Turan and Jonathan Rosenbaum found that, outside of the combat, the script was effective but uninspired and derivative of war films by other directors, such as Oliver Stone, Stanley Kubrick, and Francis Ford Coppola. Others criticized "manipulative" oversentimentality, particularly in the modern day framing device featuring the elderly Ryan. Even so, Kamiya described it as "enormously moving, it serves as a kind of redemption, a necessary if eternally fragile answer to the hell he witnessed".
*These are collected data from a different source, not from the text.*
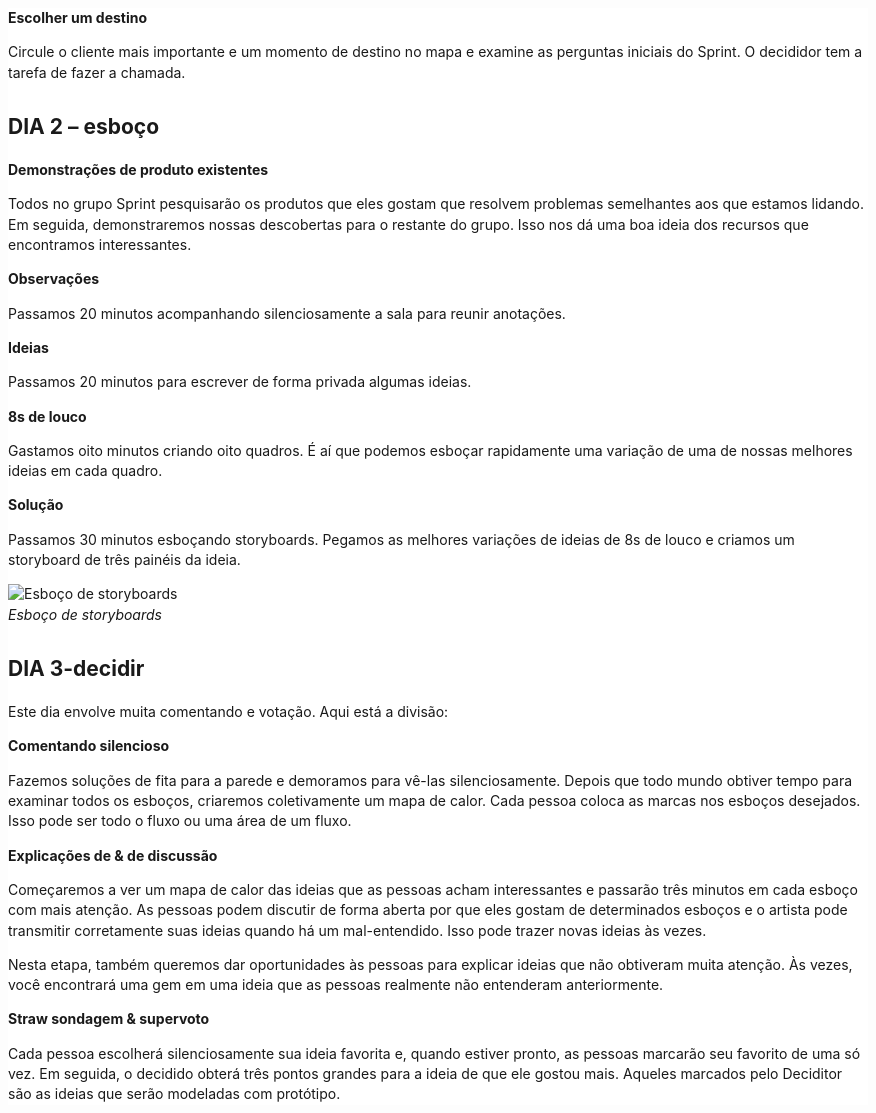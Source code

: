 **Escolher um destino**

Circule o cliente mais importante e um momento de destino no mapa e examine as perguntas iniciais do Sprint. O decididor tem a tarefa de fazer a chamada.

## <a name="day-2---sketch"></a>DIA 2 – esboço

**Demonstrações de produto existentes**

Todos no grupo Sprint pesquisarão os produtos que eles gostam que resolvem problemas semelhantes aos que estamos lidando. Em seguida, demonstraremos nossas descobertas para o restante do grupo. Isso nos dá uma boa ideia dos recursos que encontramos interessantes.

**Observações**

Passamos 20 minutos acompanhando silenciosamente a sala para reunir anotações.

**Ideias**

Passamos 20 minutos para escrever de forma privada algumas ideias.

**8s de louco**

Gastamos oito minutos criando oito quadros. É aí que podemos esboçar rapidamente uma variação de uma de nossas melhores ideias em cada quadro.

**Solução**

Passamos 30 minutos esboçando storyboards. Pegamos as melhores variações de ideias de 8s de louco e criamos um storyboard de três painéis da ideia.

![Esboço de storyboards](images/sketching-storyboards-640px.png)<br>
*Esboço de storyboards*

## <a name="day-3---decide"></a>DIA 3-decidir

Este dia envolve muita comentando e votação. Aqui está a divisão:

**Comentando silencioso**

Fazemos soluções de fita para a parede e demoramos para vê-las silenciosamente. Depois que todo mundo obtiver tempo para examinar todos os esboços, criaremos coletivamente um mapa de calor. Cada pessoa coloca as marcas nos esboços desejados. Isso pode ser todo o fluxo ou uma área de um fluxo.

**Explicações de & de discussão**

Começaremos a ver um mapa de calor das ideias que as pessoas acham interessantes e passarão três minutos em cada esboço com mais atenção. As pessoas podem discutir de forma aberta por que eles gostam de determinados esboços e o artista pode transmitir corretamente suas ideias quando há um mal-entendido. Isso pode trazer novas ideias às vezes.

Nesta etapa, também queremos dar oportunidades às pessoas para explicar ideias que não obtiveram muita atenção. Às vezes, você encontrará uma gem em uma ideia que as pessoas realmente não entenderam anteriormente.

**Straw sondagem & supervoto**

Cada pessoa escolherá silenciosamente sua ideia favorita e, quando estiver pronto, as pessoas marcarão seu favorito de uma só vez. Em seguida, o decidido obterá três pontos grandes para a ideia de que ele gostou mais. Aqueles marcados pelo Deciditor são as ideias que serão modeladas com protótipo.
Hanks's performance was generally praised, with some reviewers calling it the best of his career to date. Many reviewers agreed that his everyman persona allowed him to portray Miller with a gentle weariness, empathy, and vulnerability beneath a surface of strength and decency, but also cynicism toward the war. Ebert and Schickel wrote that he offered a quiet reserve "hinting at unspoken competencies" that convince his men and the audience to follow along with him. Turan believed that Hanks's "indelible" performance represented how the audience would hope to be when confronted by the same situations. The other main cast also generally received positive reviews, particularly Davies, with Ebert saying that his transformation from inexperienced interpreter to soldier was the conclusion to "Spielberg's unspoken philosophical argument". (Note: Attributed to multiple references:) Gleiberman and Turan also highlighted the performances of Pepper, Ribisi, and Sizemore, who Turan believed delivered his career's "best, most controlled" performance. Ebert praised the cast for not devolving into cliché or "zany" archetypes and effectively portraying the bonds between them. However, Kamiya wrote that Damon's performance was "jarring", believing both his more cinematic aesthetic and speech about his brothers to be artificial. The review concluded that Ryan was not very compelling, which made it difficult to care about the mission to save him.

===Accolades===
At the 56th Golden Globe Awards in 1999, Saving Private Ryan won Best Drama and Best Director (Spielberg), and was nominated for Best Drama Actor (Hanks), Best Original Score (Williams), and Best Screenplay (Rodat). At the 71st Academy Awards, Saving Private Ryan won Best Director (Spielberg), Best Cinematography (Kamiński), Best Film Editing (Kahn), Best Sound (Gary Rydstrom, Gary Summers, Andy Nelson, Ronald Judkins), and Best Sound Effects Editing (Rydstrom and Richard Hymns) while it was nominated for Best Actor (Hanks), Best Original Screenplay (Rodat), Best Music (Williams), Best Production Design (Sanders and Lisa Dean Kavanaugh), and Best Makeup (Lois Burwell, Conor O'Sullivan, Daniel C. Striepeke). Saving Private Ryans unexpected loss of Best Picture to Shakespeare in Love is seen as one of the biggest upsets in the awards history and led DreamWorks executives to accuse its producers, Miramax, of "overly aggressive campaigning". (Note: Attributed to multiple references:) A 2015 poll of academy voters suggested that, given another opportunity, they would have voted Saving Private Ryan as Best Picture.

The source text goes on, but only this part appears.